I have recently started learning about tensors during my course on Special Relativity. I am struggling to gain an intuitive idea for invariant, contravariant and covariant quantities. In my book, invariant quantities are described as being those physical quantities associated with a point in space e.g. temperature at point P. Thus, when changing coordinate system, the value associated with the point is unchanged: you may represent the point by a different set of coordinates, but on locating the point in the new coordinates, the temperature value will still be the same. Here comes my struggle: the archetypical example of a covariant quantity is the gradient vector. Is it not the case that we require it to transform between coordinate systems in a way that preserves the vector associated with each point? Thus, in a way, the gradient vector is an invariant quantity?
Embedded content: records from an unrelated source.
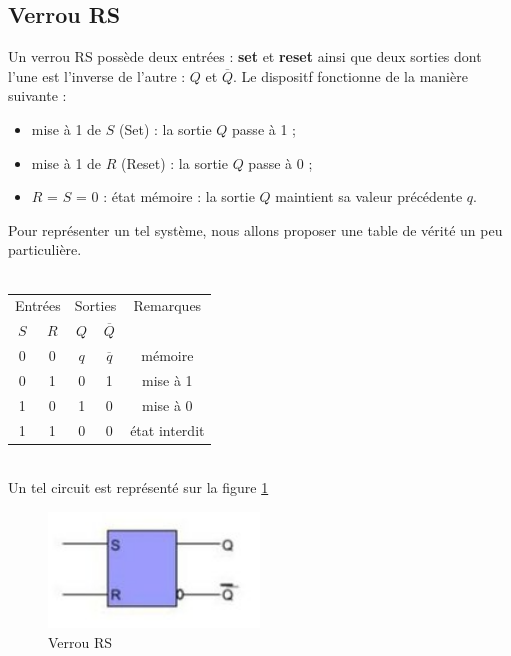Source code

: \documentclass{book}
\theoremstyle{definition}
\theoremstyle{definition}
\begin{document}
\subsection{Verrou RS}
Un verrou RS possède deux entrées : \textbf{set} et \textbf{reset} ainsi que deux sorties dont l'une est l'inverse de l'autre : $Q$ et $\overline{Q}$. Le dispositf fonctionne de la manière suivante :
\begin{itemize}
    \item mise à 1 de $S$ (Set) : la sortie $Q$ passe à 1 ;
    \item mise à 1 de $R$ (Reset) : la sortie $Q$ passe à 0 ;
    \item $R$ = $S$ = 0 : état mémoire : la sortie $Q$ maintient sa valeur précédente $q$.
\end{itemize}
Pour représenter un tel système, nous allons proposer une table de vérité un peu particulière.
\\
\\
 \begin{tabular}{|c|c||c|c||c|}
    \hline
         \multicolumn{2}{|c||}{Entrées}& \multicolumn{2}{c||}{Sorties}&
         Remarques\\
        
         $S$ & $R$ & $Q$ & $\overline{Q}$ & \\
    \hline 
        0 & 0 & $q$ & $\overline{q}$ & mémoire \\
        0 & 1 & 0 & 1 & mise à 1 \\
        1 & 0 & 1 & 0 & mise à 0 \\
        1 & 1 & 0 & 0 & état interdit \\
    \hline
  \end{tabular}
\\

Un tel circuit est représenté sur la figure \ref{fig:basculeRS}

\begin{figure}
\includegraphics[width=0.5\textwidth]{media/SysLogiques/VerrouRS.png}
    \centering
    \caption{Verrou RS}
    \label{fig:basculeRS}
\end{figure}
\end{document}
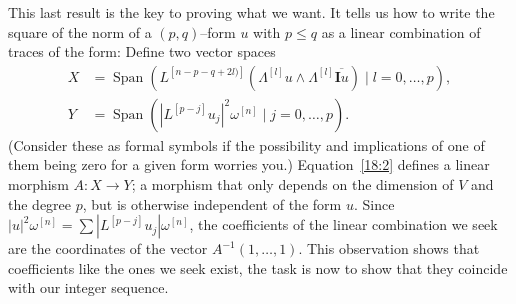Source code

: \documentclass[11pt,a4paper]{amsart}
\def\^#1{^{[#1]}}
\def\I{\mathbf{I}}
\theoremstyle{definition}
\theoremstyle{remark}
\numberwithin{equation}{section}
\begin{document}
This last result is the key to proving what we want. It tells us how to
write the square of the norm of a $(p,q)$--form $u$ with $p \leq q$ as
a linear combination of traces of the form: Define two vector spaces
\begin{align*}
X &= \operatorname{Span}(L\^{n-p-q+2l)} 
(\Lambda\^l u \wedge \Lambda\^l \overline{\I u}) \mid l = 0,\ldots,p),
\\
Y &= \operatorname{Span}(|L\^{p-j}u_j|^2 \omega\^{n} \mid j=0,\ldots,p).
\end{align*}
(Consider these as formal symbols if the possibility and implications of
one of them being zero for a given form worries you.) Equation~\eqref{18:2}
defines a linear morphism $A : X \to Y$; a morphism that only depends
on the dimension of $V$ and the degree $p$, but is otherwise independent of
the form $u$. Since $|u|^2\omega\^n = \sum |L\^{p-j}u_j| \omega\^n$,  
the coefficients of the linear combination we seek are the coordinates of
the vector $A^{-1}(1,\ldots,1)$. This observation shows that coefficients
like the ones we seek exist, the task is now to show that they coincide
with our integer sequence.
\end{document}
Why then are many derivations in my course driven by the fact that physical quantities like Action, Lagrangians etc should be "Lorentz invariant"?
When we say that a vector is invariant, we mean that the vector does not change under a change of coordinate systems. This does not mean that the components of this vector are invariant, however. It is to the components of Tensors that the terms contra-variant and co-variant apply.
Consider a vector $v=(1,0,0)$, that is, a vector of unit length pointing along the $x$-axis. It has components $v_x=1$, $v_y=0$, and $v_z=0$.
Now apply a coordinate transformation, such that we rotate our point of view by 90 degrees about the $z$-axis. In our new coordinate system, our vector has a new representation: $v'=(0,-1,0)$. While the vector itself is unchanged, the vector components are not. In this new frame, $v'_x=0$, $v'_y=-1$, and $v'_z=0$.